American basketball announcer

Matt Devlin (born 1969) is an American-Canadian play-by-play TV announcer currently employed mainly by the Toronto Raptors of the NBA, having replaced Chuck Swirsky in 2008. His current on-air colour commentator partners are Alvin Williams and Jack Armstrong.

==Broadcasting career==
Devlin started with NBA TV during its first season in 1999. He then spent three years (2001–2004) as the lead play-by-play voice of the NBA's Memphis Grizzlies, and three years for the Charlotte Bobcats.
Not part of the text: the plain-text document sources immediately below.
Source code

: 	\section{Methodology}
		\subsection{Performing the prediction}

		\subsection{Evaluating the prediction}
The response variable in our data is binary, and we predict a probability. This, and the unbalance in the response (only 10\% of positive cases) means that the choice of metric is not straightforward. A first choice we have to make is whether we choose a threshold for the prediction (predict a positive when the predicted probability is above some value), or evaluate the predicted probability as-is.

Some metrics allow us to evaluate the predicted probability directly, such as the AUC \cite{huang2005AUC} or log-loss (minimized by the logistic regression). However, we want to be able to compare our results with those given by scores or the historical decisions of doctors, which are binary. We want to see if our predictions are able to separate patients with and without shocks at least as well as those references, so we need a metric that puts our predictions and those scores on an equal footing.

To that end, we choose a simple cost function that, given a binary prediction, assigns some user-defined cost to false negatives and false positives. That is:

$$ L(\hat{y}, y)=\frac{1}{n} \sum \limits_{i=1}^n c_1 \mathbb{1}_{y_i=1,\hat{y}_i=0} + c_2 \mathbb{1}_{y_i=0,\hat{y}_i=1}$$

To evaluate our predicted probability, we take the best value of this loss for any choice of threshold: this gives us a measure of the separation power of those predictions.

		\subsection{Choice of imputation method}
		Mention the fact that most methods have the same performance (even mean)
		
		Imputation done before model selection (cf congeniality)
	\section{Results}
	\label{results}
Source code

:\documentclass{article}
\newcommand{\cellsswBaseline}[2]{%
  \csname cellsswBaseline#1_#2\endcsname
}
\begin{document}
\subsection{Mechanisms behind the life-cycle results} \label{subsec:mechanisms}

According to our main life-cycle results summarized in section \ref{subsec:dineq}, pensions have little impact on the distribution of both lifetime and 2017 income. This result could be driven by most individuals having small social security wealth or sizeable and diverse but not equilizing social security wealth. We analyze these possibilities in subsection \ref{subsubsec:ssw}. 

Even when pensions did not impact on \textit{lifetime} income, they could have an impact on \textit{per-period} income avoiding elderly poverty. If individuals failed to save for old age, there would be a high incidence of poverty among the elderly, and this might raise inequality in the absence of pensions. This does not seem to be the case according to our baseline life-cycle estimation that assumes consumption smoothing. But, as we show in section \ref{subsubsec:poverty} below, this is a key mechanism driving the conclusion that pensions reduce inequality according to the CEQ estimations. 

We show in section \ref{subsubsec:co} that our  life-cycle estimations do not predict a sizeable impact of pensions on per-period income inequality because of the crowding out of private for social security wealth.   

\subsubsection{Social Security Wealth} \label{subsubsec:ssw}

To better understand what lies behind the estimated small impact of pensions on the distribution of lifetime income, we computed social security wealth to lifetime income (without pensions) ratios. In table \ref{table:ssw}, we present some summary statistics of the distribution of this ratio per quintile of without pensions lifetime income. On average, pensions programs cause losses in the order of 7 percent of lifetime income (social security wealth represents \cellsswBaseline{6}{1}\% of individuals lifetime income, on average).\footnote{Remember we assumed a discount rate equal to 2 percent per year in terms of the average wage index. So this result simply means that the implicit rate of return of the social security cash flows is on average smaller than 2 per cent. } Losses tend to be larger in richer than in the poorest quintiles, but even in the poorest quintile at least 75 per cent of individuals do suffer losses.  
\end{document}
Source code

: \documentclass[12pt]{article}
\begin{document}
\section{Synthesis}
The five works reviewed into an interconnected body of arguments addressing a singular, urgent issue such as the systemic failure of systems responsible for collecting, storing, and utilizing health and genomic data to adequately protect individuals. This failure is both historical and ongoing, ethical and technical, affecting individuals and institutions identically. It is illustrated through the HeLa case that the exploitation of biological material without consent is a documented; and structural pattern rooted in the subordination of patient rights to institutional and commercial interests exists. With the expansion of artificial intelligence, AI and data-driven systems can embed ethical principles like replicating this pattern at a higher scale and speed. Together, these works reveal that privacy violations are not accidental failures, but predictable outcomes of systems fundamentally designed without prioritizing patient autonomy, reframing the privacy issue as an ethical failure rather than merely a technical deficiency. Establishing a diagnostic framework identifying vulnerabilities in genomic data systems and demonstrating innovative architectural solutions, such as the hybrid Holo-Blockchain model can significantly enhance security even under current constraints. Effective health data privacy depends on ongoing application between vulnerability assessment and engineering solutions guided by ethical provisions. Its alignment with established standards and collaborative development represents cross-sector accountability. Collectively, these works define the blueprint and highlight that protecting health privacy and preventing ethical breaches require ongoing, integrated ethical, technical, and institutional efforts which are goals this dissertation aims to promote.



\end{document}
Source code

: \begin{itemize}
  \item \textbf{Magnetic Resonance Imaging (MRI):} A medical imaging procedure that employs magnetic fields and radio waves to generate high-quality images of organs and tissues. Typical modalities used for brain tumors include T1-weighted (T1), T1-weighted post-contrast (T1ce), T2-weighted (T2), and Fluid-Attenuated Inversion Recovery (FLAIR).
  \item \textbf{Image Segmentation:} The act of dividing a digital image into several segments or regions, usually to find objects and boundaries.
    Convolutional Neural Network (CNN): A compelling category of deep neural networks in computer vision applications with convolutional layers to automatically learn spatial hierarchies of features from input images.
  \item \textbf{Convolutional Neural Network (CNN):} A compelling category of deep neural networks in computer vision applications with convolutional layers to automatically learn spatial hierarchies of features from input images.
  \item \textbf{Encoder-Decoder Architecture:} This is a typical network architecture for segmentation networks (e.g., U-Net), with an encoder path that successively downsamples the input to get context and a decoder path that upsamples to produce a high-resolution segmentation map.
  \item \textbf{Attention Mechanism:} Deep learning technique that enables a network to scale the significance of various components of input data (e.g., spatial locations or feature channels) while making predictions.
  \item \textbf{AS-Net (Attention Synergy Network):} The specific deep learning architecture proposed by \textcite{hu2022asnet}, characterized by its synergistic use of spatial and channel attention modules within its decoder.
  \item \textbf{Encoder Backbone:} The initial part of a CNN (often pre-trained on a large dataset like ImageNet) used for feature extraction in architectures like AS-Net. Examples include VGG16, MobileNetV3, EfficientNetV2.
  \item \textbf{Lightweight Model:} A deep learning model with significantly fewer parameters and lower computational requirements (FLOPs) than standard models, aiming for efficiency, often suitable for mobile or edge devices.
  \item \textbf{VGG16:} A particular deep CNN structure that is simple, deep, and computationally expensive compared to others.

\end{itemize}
He has also done play-by-play for the NBA on TNT and football and men's college basketball for Big Ten Network. For many years, he has provided commentary during the NBA Playoffs in the early rounds of the Western Conference. Also working for the NFL on Fox for play by play.
Devlin worked 1st round NBA Playoff games with Greg Anthony and Taylor Rooks for the 1st round of the 2025 NBA Playoffs for TNT and NBA TV.
Devlin served as the play-by-play man for NBC Sports' coverage of Wrestling at the 2008 Summer Olympics.

In 2008, Devlin joined the Toronto Raptors as the team's play-by-play television announcer.
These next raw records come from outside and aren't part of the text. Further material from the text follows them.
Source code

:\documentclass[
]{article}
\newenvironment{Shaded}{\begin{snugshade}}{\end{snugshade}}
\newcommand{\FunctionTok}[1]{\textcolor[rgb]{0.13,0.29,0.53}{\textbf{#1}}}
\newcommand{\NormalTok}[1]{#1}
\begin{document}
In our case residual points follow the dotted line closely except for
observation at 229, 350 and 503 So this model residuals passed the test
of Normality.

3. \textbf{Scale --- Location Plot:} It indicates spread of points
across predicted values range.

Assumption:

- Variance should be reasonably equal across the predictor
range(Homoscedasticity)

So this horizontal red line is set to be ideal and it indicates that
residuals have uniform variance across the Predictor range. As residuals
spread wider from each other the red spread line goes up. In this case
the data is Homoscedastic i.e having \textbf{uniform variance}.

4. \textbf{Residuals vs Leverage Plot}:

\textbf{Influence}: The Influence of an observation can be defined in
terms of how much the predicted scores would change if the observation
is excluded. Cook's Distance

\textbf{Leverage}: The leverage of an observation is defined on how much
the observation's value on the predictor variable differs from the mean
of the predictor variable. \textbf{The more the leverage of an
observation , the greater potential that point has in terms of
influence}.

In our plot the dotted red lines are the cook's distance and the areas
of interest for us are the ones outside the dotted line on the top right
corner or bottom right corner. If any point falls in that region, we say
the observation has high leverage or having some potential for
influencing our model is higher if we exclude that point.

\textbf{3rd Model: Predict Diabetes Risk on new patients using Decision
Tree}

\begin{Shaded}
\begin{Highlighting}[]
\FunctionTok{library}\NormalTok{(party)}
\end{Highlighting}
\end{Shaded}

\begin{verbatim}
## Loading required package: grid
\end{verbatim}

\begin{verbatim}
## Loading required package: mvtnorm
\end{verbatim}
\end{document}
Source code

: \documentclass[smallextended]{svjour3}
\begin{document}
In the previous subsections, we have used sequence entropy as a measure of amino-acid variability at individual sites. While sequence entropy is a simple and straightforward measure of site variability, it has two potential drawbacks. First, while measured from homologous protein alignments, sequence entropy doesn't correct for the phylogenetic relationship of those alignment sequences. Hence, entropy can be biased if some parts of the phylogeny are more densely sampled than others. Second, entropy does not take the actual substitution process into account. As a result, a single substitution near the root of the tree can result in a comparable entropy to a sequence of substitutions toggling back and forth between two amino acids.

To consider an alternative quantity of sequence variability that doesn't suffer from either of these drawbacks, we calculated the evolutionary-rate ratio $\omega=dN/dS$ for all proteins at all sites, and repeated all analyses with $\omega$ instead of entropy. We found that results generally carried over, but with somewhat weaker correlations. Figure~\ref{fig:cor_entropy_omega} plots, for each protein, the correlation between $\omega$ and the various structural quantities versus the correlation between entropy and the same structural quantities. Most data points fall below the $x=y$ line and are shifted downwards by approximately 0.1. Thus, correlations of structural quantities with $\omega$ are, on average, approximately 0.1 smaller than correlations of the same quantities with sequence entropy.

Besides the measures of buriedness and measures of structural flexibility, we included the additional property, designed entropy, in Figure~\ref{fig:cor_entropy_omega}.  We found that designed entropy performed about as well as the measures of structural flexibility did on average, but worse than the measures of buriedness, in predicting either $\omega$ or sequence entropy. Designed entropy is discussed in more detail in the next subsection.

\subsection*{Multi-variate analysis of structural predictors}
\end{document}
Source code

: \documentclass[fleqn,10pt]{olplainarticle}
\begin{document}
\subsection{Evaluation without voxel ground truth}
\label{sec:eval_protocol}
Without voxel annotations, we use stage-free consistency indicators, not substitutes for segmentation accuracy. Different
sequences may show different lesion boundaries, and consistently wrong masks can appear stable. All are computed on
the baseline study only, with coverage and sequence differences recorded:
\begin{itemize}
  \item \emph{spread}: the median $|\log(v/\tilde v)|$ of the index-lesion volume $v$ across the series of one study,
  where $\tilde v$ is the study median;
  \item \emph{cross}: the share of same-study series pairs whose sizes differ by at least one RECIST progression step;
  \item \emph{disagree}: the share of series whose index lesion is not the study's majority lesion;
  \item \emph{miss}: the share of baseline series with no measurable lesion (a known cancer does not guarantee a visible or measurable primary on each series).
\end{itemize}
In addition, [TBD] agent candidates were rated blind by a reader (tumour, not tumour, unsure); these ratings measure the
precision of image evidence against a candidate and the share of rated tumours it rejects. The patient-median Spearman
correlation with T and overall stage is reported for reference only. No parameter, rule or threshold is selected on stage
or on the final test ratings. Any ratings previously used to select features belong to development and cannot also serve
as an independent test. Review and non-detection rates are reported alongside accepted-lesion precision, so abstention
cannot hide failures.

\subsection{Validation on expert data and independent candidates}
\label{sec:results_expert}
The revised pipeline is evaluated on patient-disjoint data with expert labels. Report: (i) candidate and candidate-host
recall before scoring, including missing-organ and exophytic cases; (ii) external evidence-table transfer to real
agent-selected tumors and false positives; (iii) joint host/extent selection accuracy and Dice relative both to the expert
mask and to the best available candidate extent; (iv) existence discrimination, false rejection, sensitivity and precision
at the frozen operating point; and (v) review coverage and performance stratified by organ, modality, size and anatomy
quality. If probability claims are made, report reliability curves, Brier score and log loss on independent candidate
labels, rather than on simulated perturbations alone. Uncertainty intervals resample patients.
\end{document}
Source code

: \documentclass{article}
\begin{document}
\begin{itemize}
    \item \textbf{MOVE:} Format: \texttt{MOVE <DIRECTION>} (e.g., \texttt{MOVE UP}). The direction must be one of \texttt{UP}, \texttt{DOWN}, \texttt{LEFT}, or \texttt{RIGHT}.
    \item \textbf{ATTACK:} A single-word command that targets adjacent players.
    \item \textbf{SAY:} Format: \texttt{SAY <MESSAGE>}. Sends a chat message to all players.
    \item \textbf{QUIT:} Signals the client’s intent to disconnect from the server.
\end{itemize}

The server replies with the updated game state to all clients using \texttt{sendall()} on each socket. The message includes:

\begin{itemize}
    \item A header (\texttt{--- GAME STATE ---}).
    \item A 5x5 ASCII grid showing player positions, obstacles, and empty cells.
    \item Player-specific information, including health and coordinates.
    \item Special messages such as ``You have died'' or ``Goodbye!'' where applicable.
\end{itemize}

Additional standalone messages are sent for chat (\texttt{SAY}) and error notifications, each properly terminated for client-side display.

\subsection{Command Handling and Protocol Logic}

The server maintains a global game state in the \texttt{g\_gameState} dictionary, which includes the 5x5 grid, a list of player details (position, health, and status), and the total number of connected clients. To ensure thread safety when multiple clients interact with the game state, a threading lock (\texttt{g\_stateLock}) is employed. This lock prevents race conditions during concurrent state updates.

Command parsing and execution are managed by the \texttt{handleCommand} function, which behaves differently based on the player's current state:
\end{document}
Although employed by the Raptors organization, during the offseason he has occasionally served as a fill-in play-by-play announcer for both of the Raptors' broadcast partners, TSN and Sportsnet. This has included play-by-play for the CFL on TSN and for Sportsnet's coverage of the Rogers Cup (both in 2012), and for Sportsnet's Toronto Blue Jays coverage in 2013, 2014, 2016, 2017, 2022, and 2023. In addition, in the fall of 2011, during the NBA lockout, Devlin hosted the pre-game and post-game shows for Toronto Maple Leafs games on Leafs TV. (The Raptors and the Leafs are both owned by Maple Leaf Sports & Entertainment, which in turn is primarily owned by the parent companies of TSN and Sportsnet.)
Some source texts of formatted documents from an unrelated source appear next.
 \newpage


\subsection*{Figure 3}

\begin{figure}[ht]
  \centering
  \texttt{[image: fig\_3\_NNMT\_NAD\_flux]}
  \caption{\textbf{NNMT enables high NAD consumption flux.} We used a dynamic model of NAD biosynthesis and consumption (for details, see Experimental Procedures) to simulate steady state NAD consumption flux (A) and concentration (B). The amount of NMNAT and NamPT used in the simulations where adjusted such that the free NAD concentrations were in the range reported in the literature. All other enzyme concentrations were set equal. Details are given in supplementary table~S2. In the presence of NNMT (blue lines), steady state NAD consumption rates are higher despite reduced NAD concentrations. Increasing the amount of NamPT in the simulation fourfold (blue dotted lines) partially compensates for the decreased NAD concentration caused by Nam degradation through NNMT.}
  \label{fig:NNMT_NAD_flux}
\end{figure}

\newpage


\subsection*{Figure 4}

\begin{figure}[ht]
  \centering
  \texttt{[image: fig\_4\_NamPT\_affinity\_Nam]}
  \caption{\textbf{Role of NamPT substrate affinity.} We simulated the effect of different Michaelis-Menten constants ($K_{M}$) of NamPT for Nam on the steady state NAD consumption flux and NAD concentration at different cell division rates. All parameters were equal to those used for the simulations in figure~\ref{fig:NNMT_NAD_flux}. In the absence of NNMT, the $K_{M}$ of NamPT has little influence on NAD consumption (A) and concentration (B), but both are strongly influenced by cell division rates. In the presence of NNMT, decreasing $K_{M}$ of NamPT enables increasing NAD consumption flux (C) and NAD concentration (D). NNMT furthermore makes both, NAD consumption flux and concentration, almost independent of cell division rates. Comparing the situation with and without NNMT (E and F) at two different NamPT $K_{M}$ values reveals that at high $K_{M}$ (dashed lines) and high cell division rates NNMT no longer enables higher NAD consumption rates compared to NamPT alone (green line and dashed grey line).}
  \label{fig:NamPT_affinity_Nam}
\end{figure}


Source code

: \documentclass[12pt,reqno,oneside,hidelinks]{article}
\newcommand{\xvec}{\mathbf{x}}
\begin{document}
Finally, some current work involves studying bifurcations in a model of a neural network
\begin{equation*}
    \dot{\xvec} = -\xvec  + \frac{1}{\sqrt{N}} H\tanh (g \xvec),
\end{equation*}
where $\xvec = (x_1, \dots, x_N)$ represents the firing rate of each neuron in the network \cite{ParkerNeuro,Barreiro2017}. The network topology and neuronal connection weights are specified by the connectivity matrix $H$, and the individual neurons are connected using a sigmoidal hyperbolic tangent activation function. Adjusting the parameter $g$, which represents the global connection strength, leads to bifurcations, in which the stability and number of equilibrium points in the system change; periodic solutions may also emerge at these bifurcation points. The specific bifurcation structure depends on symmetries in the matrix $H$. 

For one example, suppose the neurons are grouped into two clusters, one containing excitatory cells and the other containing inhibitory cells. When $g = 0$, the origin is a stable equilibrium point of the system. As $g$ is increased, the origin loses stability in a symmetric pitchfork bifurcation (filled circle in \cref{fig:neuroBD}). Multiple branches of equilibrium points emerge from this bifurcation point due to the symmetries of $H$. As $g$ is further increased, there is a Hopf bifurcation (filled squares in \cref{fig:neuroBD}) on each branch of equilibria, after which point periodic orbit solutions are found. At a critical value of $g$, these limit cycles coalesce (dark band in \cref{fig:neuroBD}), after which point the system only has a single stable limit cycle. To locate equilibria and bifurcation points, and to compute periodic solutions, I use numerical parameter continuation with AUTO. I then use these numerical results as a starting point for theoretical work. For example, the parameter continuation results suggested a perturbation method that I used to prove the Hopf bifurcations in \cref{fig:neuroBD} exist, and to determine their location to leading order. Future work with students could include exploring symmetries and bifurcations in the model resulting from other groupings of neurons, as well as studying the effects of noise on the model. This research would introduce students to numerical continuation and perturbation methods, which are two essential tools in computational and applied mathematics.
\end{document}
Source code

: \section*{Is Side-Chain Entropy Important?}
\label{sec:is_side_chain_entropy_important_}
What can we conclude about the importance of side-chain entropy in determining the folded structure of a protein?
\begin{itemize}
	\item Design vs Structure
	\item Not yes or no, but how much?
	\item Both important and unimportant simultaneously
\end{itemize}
Devlin is known for his catchphrase of describing 3-point shots as coming not from "downtown" but from the suburbs of Toronto, e.g. "He hits it from Mississauga!", "Drains it from Pickering!", "Banks it in from Burlington!" When Raptors fever swept across Canada during the team's run to the 2019 NBA championship, the shots started coming from the entire country: "From Edmonton!", "From Halifax!", "From Iqaluit!"

== Personal life ==
A native of Syracuse, New York, Devlin graduated from Boston College with a communication major in 1990. He has three sons, Jack, Ian and Luke, with his wife Erin. Jack Devlin, who has special needs, served as a student manager for the Iowa Hawkeyes men's basketball team from 2018 to 2022. He gained national attention when draining a shot from half-court in his final game at Carver-Hawkeye Arena. Luke is a collegiate ice hockey player at Cornell and was drafted by the Pittsburgh Penguins in the sixth round of the 2022 NHL Draft.

In 2019, Devlin became a Canadian citizen during the Raptors' NBA Finals run.